I remember our first Greek Revival home and how we knew we needed to get the scale and proportions right. We decided to find an old one that we liked so we could replicate details and especially reproduce it in proper scale and proportion. We found the perfect old Greek Revival sitting beside a dirt road in rural Vermont, and we knocked on the door and explained our mission to the bewildered owners, who luckily agreed to let us set up our ladders and measure their house. I was high up on an aluminum ladder hollering down measurements to Linda on the ground below me when a fierce thunderstorm suddenly came upon us. Linda and I continued our job in the pouring rain, wind and lightning, ignorantly blissful of the danger we were in, but consumed with joy at the treasure trove of Greek Revival architectural knowledge we were amassing. I recall seeing the owners looking out at me from a second story window and I wasn’t sure if they were trying to warn me to get down, or if they were curious to see just what happens to a crazy person soaked in rain standing on an aluminum ladder in a thunderstorm.

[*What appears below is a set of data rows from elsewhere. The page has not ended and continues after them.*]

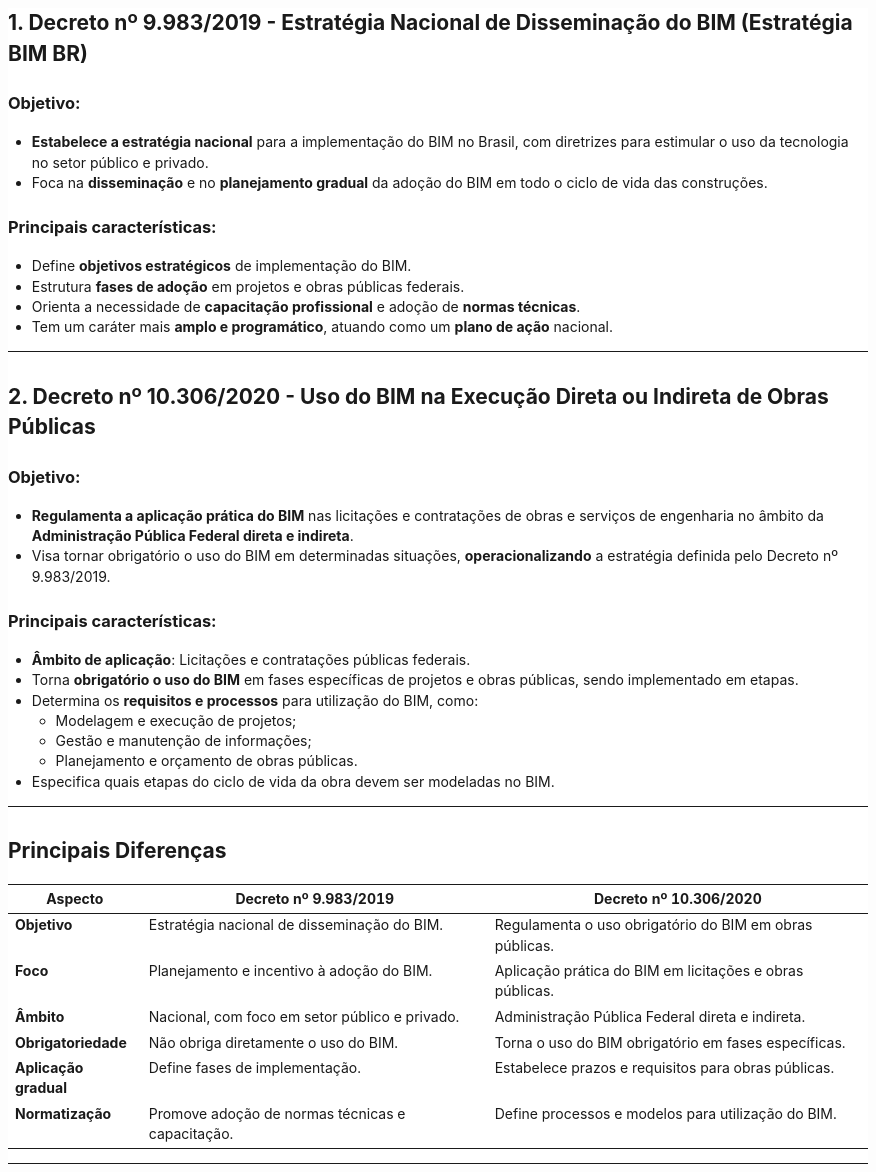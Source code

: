 ## **1. Decreto nº 9.983/2019 - Estratégia Nacional de Disseminação do BIM (Estratégia BIM BR)**

### **Objetivo**:  
- **Estabelece a estratégia nacional** para a implementação do BIM no Brasil, com diretrizes para estimular o uso da tecnologia no setor público e privado.  
- Foca na **disseminação** e no **planejamento gradual** da adoção do BIM em todo o ciclo de vida das construções.  

### **Principais características**:
- Define **objetivos estratégicos** de implementação do BIM.  
- Estrutura **fases de adoção** em projetos e obras públicas federais.  
- Orienta a necessidade de **capacitação profissional** e adoção de **normas técnicas**.  
- Tem um caráter mais **amplo e programático**, atuando como um **plano de ação** nacional.

---

## **2. Decreto nº 10.306/2020 - Uso do BIM na Execução Direta ou Indireta de Obras Públicas**  

### **Objetivo**:  
- **Regulamenta a aplicação prática do BIM** nas licitações e contratações de obras e serviços de engenharia no âmbito da **Administração Pública Federal direta e indireta**.  
- Visa tornar obrigatório o uso do BIM em determinadas situações, **operacionalizando** a estratégia definida pelo Decreto nº 9.983/2019.

### **Principais características**:
- **Âmbito de aplicação**: Licitações e contratações públicas federais.  
- Torna **obrigatório o uso do BIM** em fases específicas de projetos e obras públicas, sendo implementado em etapas.  
- Determina os **requisitos e processos** para utilização do BIM, como:  
   - Modelagem e execução de projetos;  
   - Gestão e manutenção de informações;  
   - Planejamento e orçamento de obras públicas.  
- Especifica quais etapas do ciclo de vida da obra devem ser modeladas no BIM.  

---

## **Principais Diferenças**

| Aspecto                        | **Decreto nº 9.983/2019**                         | **Decreto nº 10.306/2020**                         |
|--------------------------------|--------------------------------------------------|--------------------------------------------------|
| **Objetivo**                   | Estratégia nacional de disseminação do BIM.      | Regulamenta o uso obrigatório do BIM em obras públicas. |
| **Foco**                       | Planejamento e incentivo à adoção do BIM.        | Aplicação prática do BIM em licitações e obras públicas. |
| **Âmbito**                     | Nacional, com foco em setor público e privado.   | Administração Pública Federal direta e indireta. |
| **Obrigatoriedade**            | Não obriga diretamente o uso do BIM.             | Torna o uso do BIM obrigatório em fases específicas. |
| **Aplicação gradual**          | Define fases de implementação.                   | Estabelece prazos e requisitos para obras públicas. |
| **Normatização**               | Promove adoção de normas técnicas e capacitação. | Define processos e modelos para utilização do BIM. |

---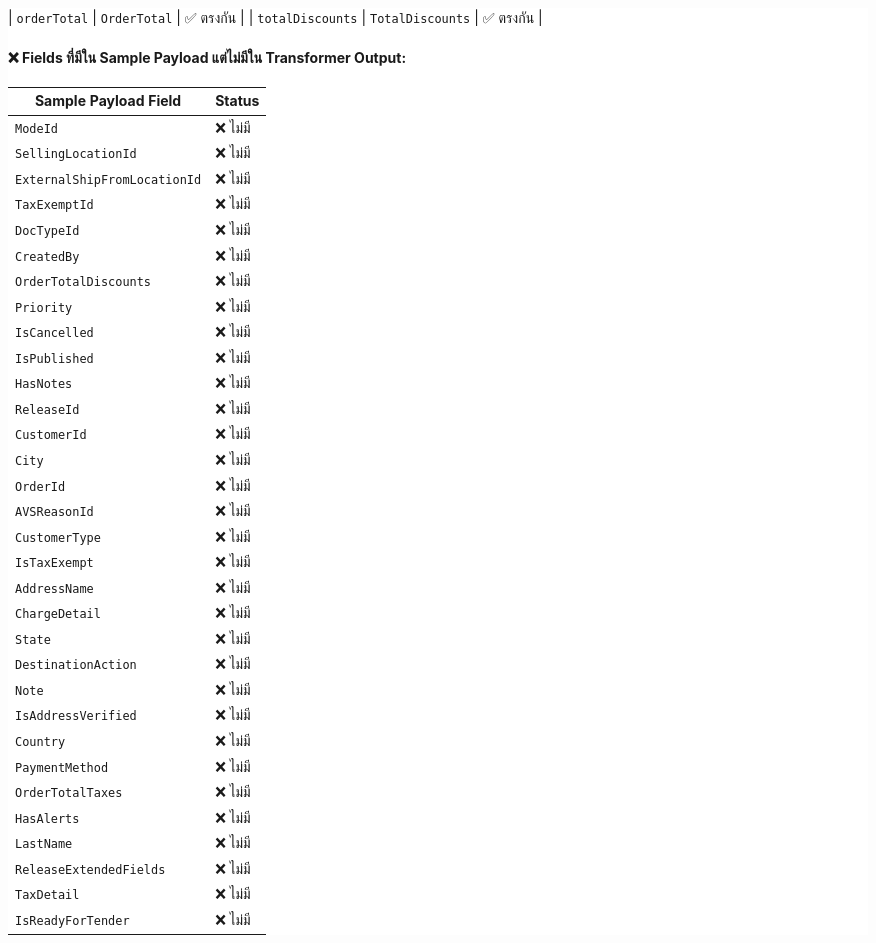 | `orderTotal` | `OrderTotal` | ✅ ตรงกัน |
| `totalDiscounts` | `TotalDiscounts` | ✅ ตรงกัน |

#### **❌ Fields ที่มีใน Sample Payload แต่ไม่มีใน Transformer Output:**
| Sample Payload Field | Status |
|---------------------|---------|
| `ModeId` | ❌ ไม่มี |
| `SellingLocationId` | ❌ ไม่มี |
| `ExternalShipFromLocationId` | ❌ ไม่มี |
| `TaxExemptId` | ❌ ไม่มี |
| `DocTypeId` | ❌ ไม่มี |
| `CreatedBy` | ❌ ไม่มี |
| `OrderTotalDiscounts` | ❌ ไม่มี |
| `Priority` | ❌ ไม่มี |
| `IsCancelled` | ❌ ไม่มี |
| `IsPublished` | ❌ ไม่มี |
| `HasNotes` | ❌ ไม่มี |
| `ReleaseId` | ❌ ไม่มี |
| `CustomerId` | ❌ ไม่มี |
| `City` | ❌ ไม่มี |
| `OrderId` | ❌ ไม่มี |
| `AVSReasonId` | ❌ ไม่มี |
| `CustomerType` | ❌ ไม่มี |
| `IsTaxExempt` | ❌ ไม่มี |
| `AddressName` | ❌ ไม่มี |
| `ChargeDetail` | ❌ ไม่มี |
| `State` | ❌ ไม่มี |
| `DestinationAction` | ❌ ไม่มี |
| `Note` | ❌ ไม่มี |
| `IsAddressVerified` | ❌ ไม่มี |
| `Country` | ❌ ไม่มี |
| `PaymentMethod` | ❌ ไม่มี |
| `OrderTotalTaxes` | ❌ ไม่มี |
| `HasAlerts` | ❌ ไม่มี |
| `LastName` | ❌ ไม่มี |
| `ReleaseExtendedFields` | ❌ ไม่มี |
| `TaxDetail` | ❌ ไม่มี |
| `IsReadyForTender` | ❌ ไม่มี |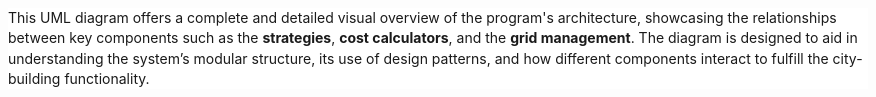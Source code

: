 This UML diagram offers a complete and detailed visual overview of the program's architecture, showcasing the relationships between key components such as the **strategies**, **cost calculators**, and the **grid management**. The diagram is designed to aid in understanding the system’s modular structure, its use of design patterns, and how different components interact to fulfill the city-building functionality.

We survived and carried away the research we needed to create our own Greek Revival Farmhouse, the Josephine Baldwin.
Our company continued to use panelization in a factory setting for all our frames, but we added a new twist that was unique to the industry. Knowing that many of the architectural details that we were now designing into our homes were labor intensive, we began to incorporate factory efficiencies to create architectural elements at a much-reduced labor cost. Over the years we have created a number of factory processes to diminish the labor cost of producing sophisticated architectural details at a price point that made them affordable again. We took great satisfaction from applying twenty-first-century technology to create eighteenth-century architectural details.

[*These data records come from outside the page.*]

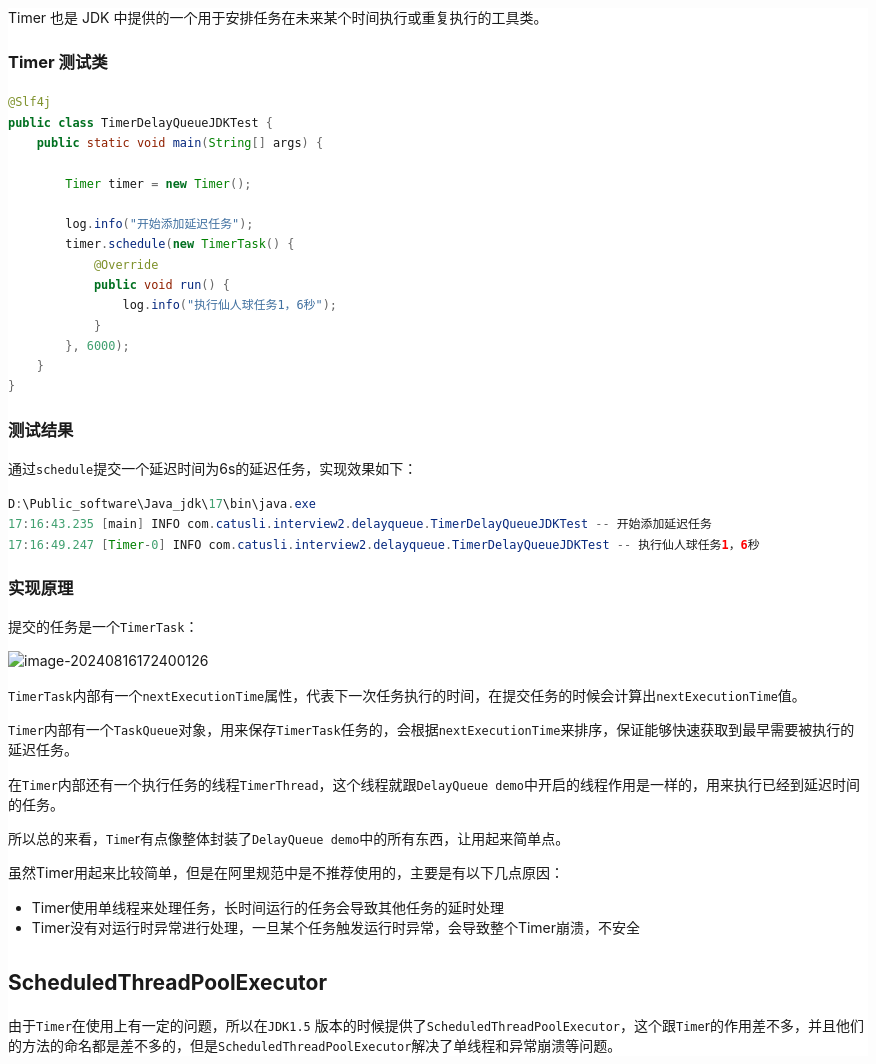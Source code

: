 Timer 也是 JDK 中提供的一个用于安排任务在未来某个时间执行或重复执行的工具类。

### Timer 测试类

```java
@Slf4j
public class TimerDelayQueueJDKTest {
    public static void main(String[] args) {

        Timer timer = new Timer();

        log.info("开始添加延迟任务");
        timer.schedule(new TimerTask() {
            @Override
            public void run() {
                log.info("执行仙人球任务1，6秒");
            }
        }, 6000);
    }
}
```

### 测试结果

通过`schedule`提交一个延迟时间为6s的延迟任务，实现效果如下：

```java
D:\Public_software\Java_jdk\17\bin\java.exe
17:16:43.235 [main] INFO com.catusli.interview2.delayqueue.TimerDelayQueueJDKTest -- 开始添加延迟任务
17:16:49.247 [Timer-0] INFO com.catusli.interview2.delayqueue.TimerDelayQueueJDKTest -- 执行仙人球任务1，6秒
```

### 实现原理

提交的任务是一个`TimerTask`：

![image-20240816172400126](https://lixuanfengs.github.io/blog-images/vp/web/image-20240816172400126.png)

`TimerTask`内部有一个`nextExecutionTime`属性，代表下一次任务执行的时间，在提交任务的时候会计算出`nextExecutionTime`值。

`Timer`内部有一个`TaskQueue`对象，用来保存`TimerTask`任务的，会根据`nextExecutionTime`来排序，保证能够快速获取到最早需要被执行的延迟任务。

在`Timer`内部还有一个执行任务的线程`TimerThread`，这个线程就跟`DelayQueue demo`中开启的线程作用是一样的，用来执行已经到延迟时间的任务。

所以总的来看，`Time`r有点像整体封装了`DelayQueue demo`中的所有东西，让用起来简单点。

虽然Timer用起来比较简单，但是在阿里规范中是不推荐使用的，主要是有以下几点原因：

- Timer使用单线程来处理任务，长时间运行的任务会导致其他任务的延时处理
- Timer没有对运行时异常进行处理，一旦某个任务触发运行时异常，会导致整个Timer崩溃，不安全

## ScheduledThreadPoolExecutor

由于`Timer`在使用上有一定的问题，所以在`JDK1.5` 版本的时候提供了`ScheduledThreadPoolExecutor`，这个跟`Time`r的作用差不多，并且他们的方法的命名都是差不多的，但是`ScheduledThreadPoolExecutor`解决了单线程和异常崩溃等问题。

Throughout the first thirty-five years of the company’s existence, we continued a robust general contracting business while instituting more and more factory techniques to the building process, until finally in 2005, we stopped all local general contracting so that we could focus entirely on our burgeoning home manufacturing business, now located in our present 118,000 square foot facility in Middlebury, Vermont. We credit our early and extensive general contracting experience as the laboratory where we were allowed to experiment with various manufacturing processes and methods until we perfected them. And to this day, our hands-on contracting experience allows us to converse with our customers and builders about every aspect of a new home.

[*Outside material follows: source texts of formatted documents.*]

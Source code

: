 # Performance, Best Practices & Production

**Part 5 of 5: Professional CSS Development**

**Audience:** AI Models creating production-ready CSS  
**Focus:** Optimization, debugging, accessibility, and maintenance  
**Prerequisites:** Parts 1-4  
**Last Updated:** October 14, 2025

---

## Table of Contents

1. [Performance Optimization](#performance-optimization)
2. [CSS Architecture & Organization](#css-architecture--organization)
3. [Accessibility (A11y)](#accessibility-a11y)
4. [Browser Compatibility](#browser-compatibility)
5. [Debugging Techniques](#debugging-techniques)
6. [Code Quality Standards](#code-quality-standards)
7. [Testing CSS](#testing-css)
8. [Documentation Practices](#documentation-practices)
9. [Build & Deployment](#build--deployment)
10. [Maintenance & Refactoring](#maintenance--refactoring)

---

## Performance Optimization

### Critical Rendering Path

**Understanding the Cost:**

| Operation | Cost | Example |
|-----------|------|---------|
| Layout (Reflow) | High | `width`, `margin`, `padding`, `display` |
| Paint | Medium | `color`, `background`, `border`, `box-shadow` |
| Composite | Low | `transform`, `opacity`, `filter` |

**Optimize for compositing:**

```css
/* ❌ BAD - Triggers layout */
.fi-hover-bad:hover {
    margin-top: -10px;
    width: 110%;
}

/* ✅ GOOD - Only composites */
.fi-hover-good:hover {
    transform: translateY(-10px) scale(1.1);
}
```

Connor Homes today has broadened its design portfolio and introduced a host of manufacturing technologies to our process, but always with the philosophy that we build beautiful homes as defined by those who came before us. Our knowledge in how to create and build sophisticated historic architecture has allowed us to build many beautiful homes that often are mistaken for antiques.
The history of our company continues on as we explore more and different ways to recreate sophisticated architecture that most have abandoned as too expensive to repeat in this era of modern design that too often results in a severed bond between art and architecture. My hope is that perhaps a home that we built will someday inspire someone to wonder about the people who lived there and what ties they had with those from earlier centuries who chose similar architectural detailing as the art form that would define the place they called home.